(editing) Data Science Interview Prep - Statistics
Interview Questions & Answers
Statistics
Questions from:
Medium “Google Data Scientist Interview Questions Step by Step” by John. H
GitHub “Data Science Interview Questions & Answers” by Yossef Hosni
Explain the significance of the p-value in hypothesis testing.
- When conducting hypothesis testing, the p-value is critical as it assesses the likelihood of obtaining observed results or more extreme ones, given that the null hypothesis is true. If the p-value falls below a predetermined threshold, typically 0.05, it signifies a statistically significant difference and leads to the rejection of the null hypothesis. Essentially, the p-value is instrumental in determining the significance of the results derived from a data set.
How would you use linear regression to predict future trends?
- Linear regression is a foundational tool in predictive modeling. It enables the prediction of a dependent variable based on one or more independent variables. Establishing the best-fit linear relationship between the variables provides a formula for predicting future values. This method is widely used in forecasting, where past data is analyzed to predict future occurrences.
What is Bayes’ Theorem, and how is it applied in data science?
- Bayes’ Theorem updates the probabilities for hypotheses as more evidence or information becomes available.
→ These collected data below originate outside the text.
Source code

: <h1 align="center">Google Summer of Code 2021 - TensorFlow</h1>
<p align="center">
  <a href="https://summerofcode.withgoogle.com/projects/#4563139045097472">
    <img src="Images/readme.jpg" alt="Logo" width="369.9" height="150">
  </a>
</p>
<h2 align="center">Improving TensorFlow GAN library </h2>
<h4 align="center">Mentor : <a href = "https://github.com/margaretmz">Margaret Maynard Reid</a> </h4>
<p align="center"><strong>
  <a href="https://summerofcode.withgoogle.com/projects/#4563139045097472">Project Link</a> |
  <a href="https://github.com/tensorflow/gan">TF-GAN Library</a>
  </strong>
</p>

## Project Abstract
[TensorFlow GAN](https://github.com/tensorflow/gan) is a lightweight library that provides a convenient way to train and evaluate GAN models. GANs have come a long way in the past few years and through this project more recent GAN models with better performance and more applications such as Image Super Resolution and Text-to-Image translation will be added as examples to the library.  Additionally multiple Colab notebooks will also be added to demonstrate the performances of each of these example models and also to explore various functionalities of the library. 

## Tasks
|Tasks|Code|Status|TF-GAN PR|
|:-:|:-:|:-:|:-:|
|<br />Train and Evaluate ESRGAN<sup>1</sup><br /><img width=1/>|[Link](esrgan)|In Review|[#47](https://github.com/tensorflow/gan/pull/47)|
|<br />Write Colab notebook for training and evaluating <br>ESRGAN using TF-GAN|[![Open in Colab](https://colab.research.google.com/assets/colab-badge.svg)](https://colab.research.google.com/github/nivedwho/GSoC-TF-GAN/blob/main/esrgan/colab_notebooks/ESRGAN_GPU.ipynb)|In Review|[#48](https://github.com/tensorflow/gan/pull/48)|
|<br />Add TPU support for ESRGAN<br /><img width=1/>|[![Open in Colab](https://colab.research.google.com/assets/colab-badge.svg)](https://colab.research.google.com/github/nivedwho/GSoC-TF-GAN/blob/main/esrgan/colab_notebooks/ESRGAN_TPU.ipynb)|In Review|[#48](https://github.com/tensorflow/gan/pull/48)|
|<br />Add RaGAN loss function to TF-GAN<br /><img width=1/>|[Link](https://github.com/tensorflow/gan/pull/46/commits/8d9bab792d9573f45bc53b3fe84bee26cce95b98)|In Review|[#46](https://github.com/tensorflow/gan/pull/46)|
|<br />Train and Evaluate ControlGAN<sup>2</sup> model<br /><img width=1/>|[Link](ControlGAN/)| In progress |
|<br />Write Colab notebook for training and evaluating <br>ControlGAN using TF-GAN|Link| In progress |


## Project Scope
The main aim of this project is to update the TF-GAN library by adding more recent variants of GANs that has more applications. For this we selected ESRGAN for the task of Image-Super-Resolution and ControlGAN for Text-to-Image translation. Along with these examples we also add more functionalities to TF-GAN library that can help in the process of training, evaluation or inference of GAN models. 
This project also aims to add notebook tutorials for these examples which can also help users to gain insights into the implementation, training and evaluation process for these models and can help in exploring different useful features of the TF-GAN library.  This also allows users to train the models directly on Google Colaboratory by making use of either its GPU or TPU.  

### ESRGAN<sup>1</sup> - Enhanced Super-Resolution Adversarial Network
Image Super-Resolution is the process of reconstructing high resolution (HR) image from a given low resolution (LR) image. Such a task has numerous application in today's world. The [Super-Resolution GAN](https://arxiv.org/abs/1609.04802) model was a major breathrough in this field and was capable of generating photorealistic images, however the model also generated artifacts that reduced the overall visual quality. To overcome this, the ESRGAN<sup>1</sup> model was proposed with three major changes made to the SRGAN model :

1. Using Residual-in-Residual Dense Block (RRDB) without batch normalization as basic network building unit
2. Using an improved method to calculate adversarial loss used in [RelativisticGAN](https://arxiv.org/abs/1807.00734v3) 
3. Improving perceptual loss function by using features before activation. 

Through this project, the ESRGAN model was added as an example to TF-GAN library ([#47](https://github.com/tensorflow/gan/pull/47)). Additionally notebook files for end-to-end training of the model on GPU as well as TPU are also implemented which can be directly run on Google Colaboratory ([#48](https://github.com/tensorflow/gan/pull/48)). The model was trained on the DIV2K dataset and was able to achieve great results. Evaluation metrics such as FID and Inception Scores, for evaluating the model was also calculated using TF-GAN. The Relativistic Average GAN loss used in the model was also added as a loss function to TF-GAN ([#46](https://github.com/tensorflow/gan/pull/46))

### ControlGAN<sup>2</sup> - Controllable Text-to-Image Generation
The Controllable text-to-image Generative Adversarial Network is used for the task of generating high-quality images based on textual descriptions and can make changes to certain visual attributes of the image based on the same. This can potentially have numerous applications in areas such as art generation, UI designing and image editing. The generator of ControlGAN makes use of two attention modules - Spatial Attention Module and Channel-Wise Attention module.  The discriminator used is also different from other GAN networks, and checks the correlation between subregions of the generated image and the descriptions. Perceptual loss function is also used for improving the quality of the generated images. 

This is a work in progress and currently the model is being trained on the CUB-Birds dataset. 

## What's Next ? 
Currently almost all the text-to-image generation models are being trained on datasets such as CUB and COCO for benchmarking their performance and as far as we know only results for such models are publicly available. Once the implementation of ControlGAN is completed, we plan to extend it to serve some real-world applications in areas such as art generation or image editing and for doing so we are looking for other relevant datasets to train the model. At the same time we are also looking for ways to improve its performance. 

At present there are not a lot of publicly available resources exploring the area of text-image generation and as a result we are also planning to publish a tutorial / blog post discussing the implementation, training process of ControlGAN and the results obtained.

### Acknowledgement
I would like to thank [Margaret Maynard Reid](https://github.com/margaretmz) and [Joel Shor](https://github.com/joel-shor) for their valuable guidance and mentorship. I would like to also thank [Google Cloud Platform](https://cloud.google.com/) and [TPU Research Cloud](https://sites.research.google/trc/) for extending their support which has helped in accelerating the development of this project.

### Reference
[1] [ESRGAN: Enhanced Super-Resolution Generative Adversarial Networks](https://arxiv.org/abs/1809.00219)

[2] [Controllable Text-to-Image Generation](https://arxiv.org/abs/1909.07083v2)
It’s a vital component in a data scientist’s predictive modeling and risk assessment toolkit. By incorporating prior knowledge, data scientists can refine their predictions and analyses, making Bayes’ Theorem critical for decision-making processes in data science.
How can the Central Limit Theorem be used in data analysis?
- The Central Limit Theorem (CLT) is a crucial principle in statistics. It states that when we have a large enough number of independent, *identically distributed random variables*, the sampling distribution of the sample mean (or sum) will be approximately *normally distributed*, regardless of the original distribution of the variables. This significant theorem enables us to conclude population parameters using sample statistics, even when the population distribution is abnormal.
- Application examples
- Confidence Intervals:
- Example: Estimating the average height of adult women in a city. By taking a sufficiently large random sample, the sample mean can be used to construct a confidence interval for the population mean, assuming the sampling distribution is approximately normal.
- Hypothesis Testing
- Example: Testing whether a new drug reduces blood pressure. The mean blood pressure reduction in a sample of patients can be tested against a known value (e.g., no reduction) using the normal distribution properties provided by the CLT.
- Confidence Intervals:
Briefly explain the A/B testing and its application. What are some common pitfalls encountered in A/B testing?
- A/B Testing (split testing) compares two versions of a webpage, app, or other user experience to determine which one performs better. By conducting an A/B test, we can statistically infer whether changes made to a product lead to improvements or declines in user behavior.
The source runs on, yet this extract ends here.